Elle gère les clients aussi. Les sceptiques d’être reçus par LA vétérinaire qui sort à peine de l’école. Douce et ferme à la fois quand il faut leur faire comprendre que ce sera moi ou personne d’autre. Elle me protège presqu’inconsciemment ! Il faut reconnaître que, dès ce premier poste, ma bonne étoile était là. Une équipe du tonnerre, des auxiliaires (je n’oublie ni Aurélie, ni Lucie qui feront leurs armes en même temps que moi), et des patrons en or qui défendent chaque membre de leur équipe quitte à perdre des clients, mais quels clients !
« Les filles » (expression consacrée à l’époque pour m’adresser à mes 3 ASV simultanément. Je réalise aujourd’hui que ce n’était pas forcément adroit…), je les défends aussi ! Quand les clients misogynes estiment que les femmes sont forcément des auxiliaires et qu’ils sont légitimes à « mal leur parler ». Je passe alors à l’arrière du comptoir, ils agissent alors avec moi comme avec elles… Puis, je passe par l’arrière de la clinique et vient ouvrir la porte de la consultation : « C’est à vous ! », « Vous êtes vétérinaire ? Pardon, je ne savais pas ! », « Cela ne change rien, vous ne pouvez parler ni à mon assistante, ni à moi de cette façon ! » Les temps changent, les gens évoluent mais il faudra plusieurs années avant que ce genre de scènes ne disparaissent de mon quotidien.

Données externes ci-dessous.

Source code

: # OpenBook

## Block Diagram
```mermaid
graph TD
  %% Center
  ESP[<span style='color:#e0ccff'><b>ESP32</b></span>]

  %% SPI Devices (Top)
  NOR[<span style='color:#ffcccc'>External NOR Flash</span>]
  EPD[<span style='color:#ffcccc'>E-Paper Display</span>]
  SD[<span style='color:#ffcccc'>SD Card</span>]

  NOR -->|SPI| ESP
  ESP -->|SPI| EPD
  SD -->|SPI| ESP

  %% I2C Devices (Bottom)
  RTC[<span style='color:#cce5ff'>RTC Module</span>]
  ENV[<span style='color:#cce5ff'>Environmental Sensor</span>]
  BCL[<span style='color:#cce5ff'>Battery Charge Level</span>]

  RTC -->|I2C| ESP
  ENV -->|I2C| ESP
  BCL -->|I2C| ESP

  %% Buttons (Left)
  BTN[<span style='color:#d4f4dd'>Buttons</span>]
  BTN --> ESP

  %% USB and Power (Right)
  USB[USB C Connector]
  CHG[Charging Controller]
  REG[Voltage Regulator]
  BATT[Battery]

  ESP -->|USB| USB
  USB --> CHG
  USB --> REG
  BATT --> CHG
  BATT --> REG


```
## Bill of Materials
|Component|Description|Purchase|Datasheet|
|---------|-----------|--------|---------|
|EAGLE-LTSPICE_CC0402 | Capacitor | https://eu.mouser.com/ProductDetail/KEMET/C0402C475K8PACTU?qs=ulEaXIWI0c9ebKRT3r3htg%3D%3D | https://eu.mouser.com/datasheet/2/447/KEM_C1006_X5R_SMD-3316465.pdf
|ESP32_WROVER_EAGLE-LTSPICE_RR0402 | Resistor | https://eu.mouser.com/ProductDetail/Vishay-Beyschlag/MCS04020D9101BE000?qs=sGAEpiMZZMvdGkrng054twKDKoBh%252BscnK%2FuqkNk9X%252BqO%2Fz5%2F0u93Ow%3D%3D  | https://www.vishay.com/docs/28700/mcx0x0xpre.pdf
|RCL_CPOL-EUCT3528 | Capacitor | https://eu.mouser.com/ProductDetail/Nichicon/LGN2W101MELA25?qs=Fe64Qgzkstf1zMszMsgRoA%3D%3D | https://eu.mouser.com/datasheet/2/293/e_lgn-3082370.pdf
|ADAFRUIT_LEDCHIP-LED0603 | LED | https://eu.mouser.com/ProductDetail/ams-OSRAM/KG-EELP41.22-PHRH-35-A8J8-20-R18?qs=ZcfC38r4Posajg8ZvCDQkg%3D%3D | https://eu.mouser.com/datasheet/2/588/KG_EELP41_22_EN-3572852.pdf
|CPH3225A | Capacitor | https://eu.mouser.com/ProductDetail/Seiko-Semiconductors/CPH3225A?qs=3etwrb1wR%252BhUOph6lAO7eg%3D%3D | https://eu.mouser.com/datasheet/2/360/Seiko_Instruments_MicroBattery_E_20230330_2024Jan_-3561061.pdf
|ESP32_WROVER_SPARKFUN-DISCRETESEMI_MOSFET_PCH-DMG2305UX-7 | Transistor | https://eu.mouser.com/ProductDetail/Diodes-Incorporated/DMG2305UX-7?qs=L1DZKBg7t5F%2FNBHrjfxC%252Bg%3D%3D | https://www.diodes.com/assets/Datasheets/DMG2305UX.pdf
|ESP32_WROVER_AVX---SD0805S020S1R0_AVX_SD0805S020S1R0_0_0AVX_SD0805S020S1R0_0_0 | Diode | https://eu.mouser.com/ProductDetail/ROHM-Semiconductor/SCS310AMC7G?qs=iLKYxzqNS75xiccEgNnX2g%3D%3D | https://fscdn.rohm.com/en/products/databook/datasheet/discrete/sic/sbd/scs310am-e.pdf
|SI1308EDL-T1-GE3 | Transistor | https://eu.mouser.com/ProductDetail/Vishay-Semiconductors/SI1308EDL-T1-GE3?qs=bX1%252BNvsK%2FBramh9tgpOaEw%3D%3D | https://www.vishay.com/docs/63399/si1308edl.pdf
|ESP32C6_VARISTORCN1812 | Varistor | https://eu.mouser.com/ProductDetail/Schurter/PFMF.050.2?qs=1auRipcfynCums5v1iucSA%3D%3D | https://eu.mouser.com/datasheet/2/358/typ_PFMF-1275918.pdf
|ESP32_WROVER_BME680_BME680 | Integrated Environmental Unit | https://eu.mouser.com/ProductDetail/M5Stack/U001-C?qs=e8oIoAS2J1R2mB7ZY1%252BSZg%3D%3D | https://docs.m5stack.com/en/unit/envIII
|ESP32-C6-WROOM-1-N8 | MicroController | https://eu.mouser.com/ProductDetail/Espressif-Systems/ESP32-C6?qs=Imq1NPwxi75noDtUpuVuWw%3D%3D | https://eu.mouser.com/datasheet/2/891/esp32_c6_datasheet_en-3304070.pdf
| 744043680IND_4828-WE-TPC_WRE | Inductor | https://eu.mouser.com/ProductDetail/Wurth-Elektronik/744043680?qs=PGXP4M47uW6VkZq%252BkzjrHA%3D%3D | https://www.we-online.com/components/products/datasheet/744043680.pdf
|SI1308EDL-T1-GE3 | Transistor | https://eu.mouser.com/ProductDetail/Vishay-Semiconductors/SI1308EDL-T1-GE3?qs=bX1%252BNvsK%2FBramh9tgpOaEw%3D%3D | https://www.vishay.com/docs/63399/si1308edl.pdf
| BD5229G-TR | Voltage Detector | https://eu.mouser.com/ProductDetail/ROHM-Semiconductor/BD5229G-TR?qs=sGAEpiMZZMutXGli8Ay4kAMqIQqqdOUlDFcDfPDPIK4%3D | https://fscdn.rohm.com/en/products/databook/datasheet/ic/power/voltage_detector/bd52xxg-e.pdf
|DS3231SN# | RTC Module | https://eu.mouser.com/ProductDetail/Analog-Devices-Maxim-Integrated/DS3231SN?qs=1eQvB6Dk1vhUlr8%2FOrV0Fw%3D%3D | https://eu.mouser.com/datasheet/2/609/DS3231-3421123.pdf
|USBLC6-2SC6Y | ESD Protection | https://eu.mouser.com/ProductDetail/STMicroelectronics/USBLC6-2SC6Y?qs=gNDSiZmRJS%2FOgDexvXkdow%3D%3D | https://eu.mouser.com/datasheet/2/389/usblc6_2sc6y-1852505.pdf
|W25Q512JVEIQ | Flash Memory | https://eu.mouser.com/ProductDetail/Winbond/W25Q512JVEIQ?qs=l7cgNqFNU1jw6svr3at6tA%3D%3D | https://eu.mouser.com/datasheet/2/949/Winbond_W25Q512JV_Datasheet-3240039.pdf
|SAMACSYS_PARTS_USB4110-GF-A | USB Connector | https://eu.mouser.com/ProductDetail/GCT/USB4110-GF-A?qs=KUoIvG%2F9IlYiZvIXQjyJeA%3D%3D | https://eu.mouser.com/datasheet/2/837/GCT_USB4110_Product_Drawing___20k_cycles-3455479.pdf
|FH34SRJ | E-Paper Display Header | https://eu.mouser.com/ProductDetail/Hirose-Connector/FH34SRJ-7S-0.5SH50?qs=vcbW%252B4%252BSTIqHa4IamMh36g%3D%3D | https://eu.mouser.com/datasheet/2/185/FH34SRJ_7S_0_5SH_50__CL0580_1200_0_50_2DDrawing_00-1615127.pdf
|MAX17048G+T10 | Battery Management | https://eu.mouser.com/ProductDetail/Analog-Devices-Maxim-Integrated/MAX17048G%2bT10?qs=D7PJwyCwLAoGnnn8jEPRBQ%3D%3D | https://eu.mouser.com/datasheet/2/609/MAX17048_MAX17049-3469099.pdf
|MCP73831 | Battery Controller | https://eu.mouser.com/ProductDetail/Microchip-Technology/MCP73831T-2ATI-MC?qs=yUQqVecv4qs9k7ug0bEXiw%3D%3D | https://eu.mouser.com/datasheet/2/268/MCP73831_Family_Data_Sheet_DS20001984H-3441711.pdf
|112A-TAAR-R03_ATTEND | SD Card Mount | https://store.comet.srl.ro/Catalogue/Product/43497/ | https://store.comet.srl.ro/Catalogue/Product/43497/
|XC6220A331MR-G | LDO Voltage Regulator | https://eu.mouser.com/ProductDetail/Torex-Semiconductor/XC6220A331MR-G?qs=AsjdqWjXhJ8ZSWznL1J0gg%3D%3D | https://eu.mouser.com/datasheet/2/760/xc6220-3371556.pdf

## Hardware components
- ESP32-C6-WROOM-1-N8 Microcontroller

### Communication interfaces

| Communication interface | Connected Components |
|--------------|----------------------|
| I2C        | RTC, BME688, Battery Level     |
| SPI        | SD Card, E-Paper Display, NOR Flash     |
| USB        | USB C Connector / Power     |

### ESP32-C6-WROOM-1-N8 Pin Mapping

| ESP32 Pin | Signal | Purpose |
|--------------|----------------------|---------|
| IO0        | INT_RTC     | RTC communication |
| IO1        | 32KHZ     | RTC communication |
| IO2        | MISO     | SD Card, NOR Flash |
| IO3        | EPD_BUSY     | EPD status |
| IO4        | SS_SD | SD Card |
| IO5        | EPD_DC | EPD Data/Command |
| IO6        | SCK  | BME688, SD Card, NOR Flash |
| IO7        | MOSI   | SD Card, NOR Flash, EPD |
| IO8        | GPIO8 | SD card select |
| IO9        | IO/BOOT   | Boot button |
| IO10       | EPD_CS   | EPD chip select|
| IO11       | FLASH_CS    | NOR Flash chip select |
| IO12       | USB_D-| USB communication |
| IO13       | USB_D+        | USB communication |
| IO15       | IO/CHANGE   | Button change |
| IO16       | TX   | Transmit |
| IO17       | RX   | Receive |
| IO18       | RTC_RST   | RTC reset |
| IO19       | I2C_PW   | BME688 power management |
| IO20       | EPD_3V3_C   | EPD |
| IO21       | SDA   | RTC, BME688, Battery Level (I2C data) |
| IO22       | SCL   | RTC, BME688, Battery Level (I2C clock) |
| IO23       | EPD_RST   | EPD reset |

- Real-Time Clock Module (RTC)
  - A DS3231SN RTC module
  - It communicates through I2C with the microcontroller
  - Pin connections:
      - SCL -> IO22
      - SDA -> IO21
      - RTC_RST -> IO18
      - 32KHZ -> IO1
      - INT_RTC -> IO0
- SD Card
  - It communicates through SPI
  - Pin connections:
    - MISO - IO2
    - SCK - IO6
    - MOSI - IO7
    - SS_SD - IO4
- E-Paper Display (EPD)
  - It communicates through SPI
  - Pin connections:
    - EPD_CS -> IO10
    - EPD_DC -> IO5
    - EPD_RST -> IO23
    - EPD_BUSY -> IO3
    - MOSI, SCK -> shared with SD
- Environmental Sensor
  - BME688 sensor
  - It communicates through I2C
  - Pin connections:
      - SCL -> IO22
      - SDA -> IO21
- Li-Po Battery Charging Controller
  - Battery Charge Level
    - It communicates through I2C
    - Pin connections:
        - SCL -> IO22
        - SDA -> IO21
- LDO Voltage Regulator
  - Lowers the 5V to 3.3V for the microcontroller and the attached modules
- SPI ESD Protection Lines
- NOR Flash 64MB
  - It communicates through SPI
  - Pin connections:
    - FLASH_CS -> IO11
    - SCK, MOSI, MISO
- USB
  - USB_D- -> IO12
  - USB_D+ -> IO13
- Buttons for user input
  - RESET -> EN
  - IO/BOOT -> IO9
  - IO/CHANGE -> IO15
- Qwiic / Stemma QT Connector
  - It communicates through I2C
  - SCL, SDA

Puis vient le temps de la confiance...
Au fil du temps, j’apprends et je prends confiance en moi. Le soutien précieux de mes ASV se transforment mais ne disparaît pas. Là où leurs connaissances ont été tour à tour rassurantes voire salvatrices dans ma vie de « jeune » vétérinaire, elles servent aujourd’hui à me faciliter le travail. Je n’ai plus besoin d’elles pour me conforter dans mes choix de traitements mais, à chaque instant, je peux compter sur leurs compétences : gestion du planning, des clients, des animaux hospitalisés, des commandes, de l’hygiène, du téléphone, des analyses… Elles sont partout, anticipent mes demandes et mes besoins, prennent soin des animaux et de leurs propriétaires et bien souvent, de moi ! Comment leur dire merci ? Comment leur dire que sans elles, sans eux (Laura, Florence, Aurélie, Marie, Audrey, Margot, Johanne, et tous les autres), le quotidien des cliniques et des vétérinaires serait tout autre ? On leur dit souvent à ces auxiliaires vétérinaires, qu’ils ou elles sont le premier et le dernier contact avec les clients, et qu’à ce titre, leur rôle est prépondérant, majeur dans la fidélisation de la clientèle. Mais est-ce bien là leur principal intérêt dans nos structures ? Je ne le crois pas. Si vous avez la chance, comme je l’ai eu bien souvent, de croiser la route d’un auxiliaire avec qui « ça matche », vous savez que tout cela va bien plus loin. Le binôme ASV-véto, quand il est fonctionnel, quand il travaille en parfaite harmonie (vit un moment royal) peut déplacer des montagnes. On se comprends sans se parler, on se protège mutuellement des animaux et des clients, on partage les émotions fortes : la joie d’une césarienne, la détresse d’une perte incomprise, on se chamaille parfois… Mais à chaque instant, on se soutient ! Quand mes assistantes me disent qu’elles ne m’ont pas mis de rendez-vous à 18h30 pour que je sois sûre de voir mon fils ce soir, je leur réponds que demain, je les aiderai à ranger et nettoyer le chenil. Quand je les vois exsangues après une grosse journée, je leur propose de faire la caisse. Elles, elles vont spontanément me préparer un café que je boirai entre 2 consultations d’une matinée surchargée. Cette solidarité, cet esprit d’équipe, c’est ça pour moi l’atout principal de nos auxiliaires vétérinaires !
Et la suite ?
Ce n’est un secret pour personne que notre profession traverse une phase « délicate » (doux euphémisme) : difficulté à recruter et à fidéliser des vétérinaires, mal-être au travail de ces derniers, pression sociétale omniprésente, charge administrative de plus en plus lourde, nécessité de la continuité des soins avec son lot de gardes et d’astreintes, obligation de formation continue alors même que la science évolue si vite !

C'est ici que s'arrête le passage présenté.